I’m not much of a mathematician, but I’ve never been intimidated by numbers or the different ways we manipulate numbers, which is really what mathematics is all about. I’ve just never been very good at it, and that’s a large part of why I became a biological scientist because I didn’t need much higher mathematics to understand biological organisms. And if I did need higher stuff like calculus, or sophisticated statistical analyses, or differential equations, or whatever, I could always get someone in the Math Department to do the work for me.
But I have always been fascinated by numbers and how they interact. Particularly large numbers. We scientist types can wind up with some large numbers sometimes. For example, as a virologist, I frequently would have, after various manipulations in the laboratory, a test tube full of a purified virus. That’s right, a purified virus. Sometimes that was a relatively benign virus like reovirus, a virus of humans that could cause disease, but rarely did, and sometimes that would be a dangerous virus like poliovirus. I’m not talking about the vaccine poliovirus, either. I even once had a tube of purified AIDS virus. I kept that tube hidden away.
But what’s interesting about these viruses is that the numbers of them could reach very high levels. We always listed the number of virus particles in terms of ‘particles per milliliter’ (or ‘particles/ml,’ to use the common abbreviation). These suspensions of viruses were usually a milky white (except for the poliovirus) and could reach a trillion particles/ml. That’s a 1 followed by 12 zeros. We would write that as the number 10 with a superscript 12, but I can’t write it in this blog because WordPress doesn’t allow superscripts. (A glaring deficiency.) That’s only per milliliter, too, so if I had 10 ml of that suspension–and that wasn’t unusual–that would be 10 trillion particles.

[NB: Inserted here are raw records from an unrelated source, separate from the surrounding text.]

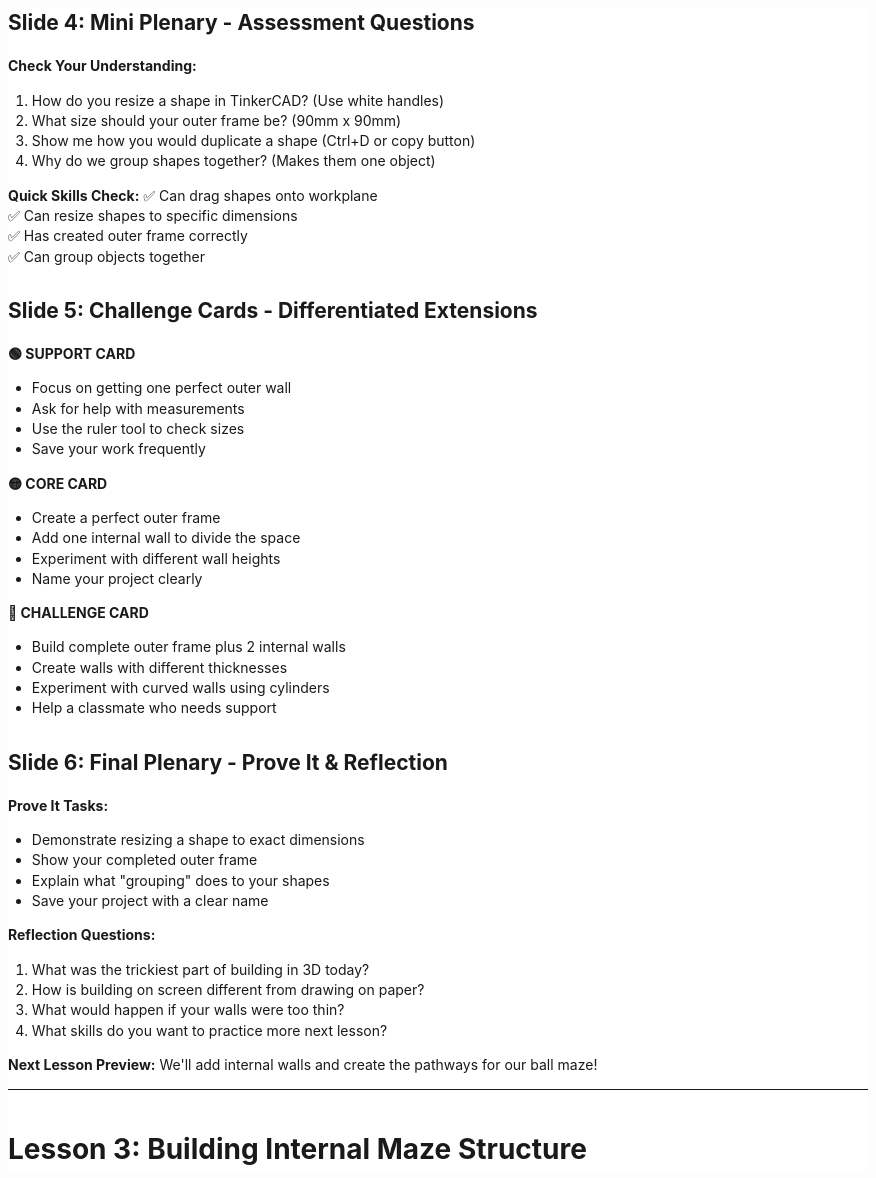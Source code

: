 ## Slide 4: Mini Plenary - Assessment Questions
**Check Your Understanding:**
1. How do you resize a shape in TinkerCAD? (Use white handles)
2. What size should your outer frame be? (90mm x 90mm)
3. Show me how you would duplicate a shape (Ctrl+D or copy button)
4. Why do we group shapes together? (Makes them one object)

**Quick Skills Check:**
✅ Can drag shapes onto workplane  
✅ Can resize shapes to specific dimensions  
✅ Has created outer frame correctly  
✅ Can group objects together

## Slide 5: Challenge Cards - Differentiated Extensions

**🟢 SUPPORT CARD**
- Focus on getting one perfect outer wall
- Ask for help with measurements
- Use the ruler tool to check sizes
- Save your work frequently

**🟡 CORE CARD**
- Create a perfect outer frame
- Add one internal wall to divide the space
- Experiment with different wall heights
- Name your project clearly

**🔴 CHALLENGE CARD**
- Build complete outer frame plus 2 internal walls
- Create walls with different thicknesses
- Experiment with curved walls using cylinders
- Help a classmate who needs support

## Slide 6: Final Plenary - Prove It & Reflection

**Prove It Tasks:**
- Demonstrate resizing a shape to exact dimensions
- Show your completed outer frame
- Explain what "grouping" does to your shapes
- Save your project with a clear name

**Reflection Questions:**
1. What was the trickiest part of building in 3D today?
2. How is building on screen different from drawing on paper?
3. What would happen if your walls were too thin?
4. What skills do you want to practice more next lesson?

**Next Lesson Preview:** We'll add internal walls and create the pathways for our ball maze!

---

# Lesson 3: Building Internal Maze Structure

But I’ve run across large numbers in more prosaic pursuits. Take for example a deck of cards. Fifty-two cards (excluding Jokers) can be played in many different games, some of which use all the cards, some of which don’t. I got to thinking about that, and wondered how many different combinations of all those cards there are. Assume you are playing a game where all 52 cards are used, like Bridge or Solitaire. How many different hands could be dealt? To figure that, you would calculate 52 factorial, which means 52 x 51 x 50 x 49 x 48… down to 1. That’s because, assuming the cards are well shuffled, there are 52 possibilities for the first card, then after it is dealt, there are 51 possibilities for the second, and so on. If you enter that into your calculator, 52, and press the factorial key, usually represented as ‘x!’ the answer comes up, 8.0658 times 10 the power 67. That means 67 digits after the first 8. That’s a huge number. No wonder all those Bridge experts like Charles Goren and Omar Sharif have had columns in the newspaper for so long. They’re never going to run out of different hands! That same number applies to any game where all cards are dealt, like Solitaire.

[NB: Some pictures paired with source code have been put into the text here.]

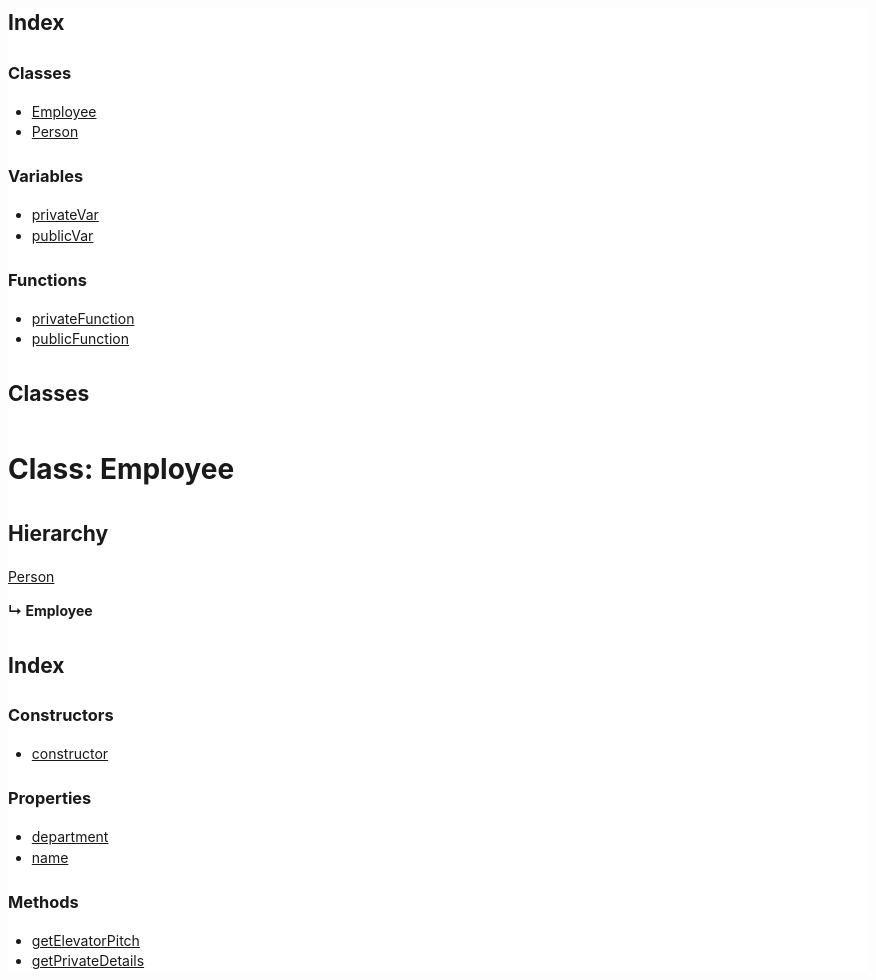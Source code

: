## Index

### Classes

* [Employee](#class-Employee)
* [Person](#class-Person)


### Variables

* [privateVar](#privateVar)
* [publicVar](#publicVar)


### Functions

* [privateFunction](#privateFunction)
* [publicFunction](#publicFunction)



## Classes


# Class: Employee

## Hierarchy


 [Person](../#class-Person)

**↳ Employee**






## Index

### Constructors

* [constructor](#constructor)


### Properties

* [department](#department)
* [name](#name)


### Methods

* [getElevatorPitch](#getElevatorPitch)
* [getPrivateDetails](#getPrivateDetails)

But an even bigger number I learned about came during high school many years ago. A speaker came to our school and challenged us to write down the largest number we could think of using only three digits. (The same digit could be used several times.) The largest I could think of was 999. But he did it differently. He wrote 9 to the power of 9, and that to the power of 9. I can’t write it here, but it’s like a column of exponents. He said at the time that number would be bigger than all the snowflakes that have ever fallen in the history of the Earth. Of course we pooh-poohed him. I couldn’t be, we said. In the history of the Earth? No way. And until calculators came along, I couldn’t evaluate that number. But now I can. I started by taking the top two nines, that is, 9 to the ninth power. That’s 387420489. Then I took 9 to that power, and my calculator gave me an “Error” message. It was too big for a simple calculator to figure. If you want to try it, you might be able to find a website that will give you the answer. I tried using logarithms, but I still got an “Error” because that number is so absolutely huge. In any event, it’s no matter. I believe now it is larger than all the snowflakes that have fallen since the beginning of the Earth. And that’s a lot of snowflakes.
Now for an even larger number. Anyone want to try to figure out the number of electrons in the entire universe?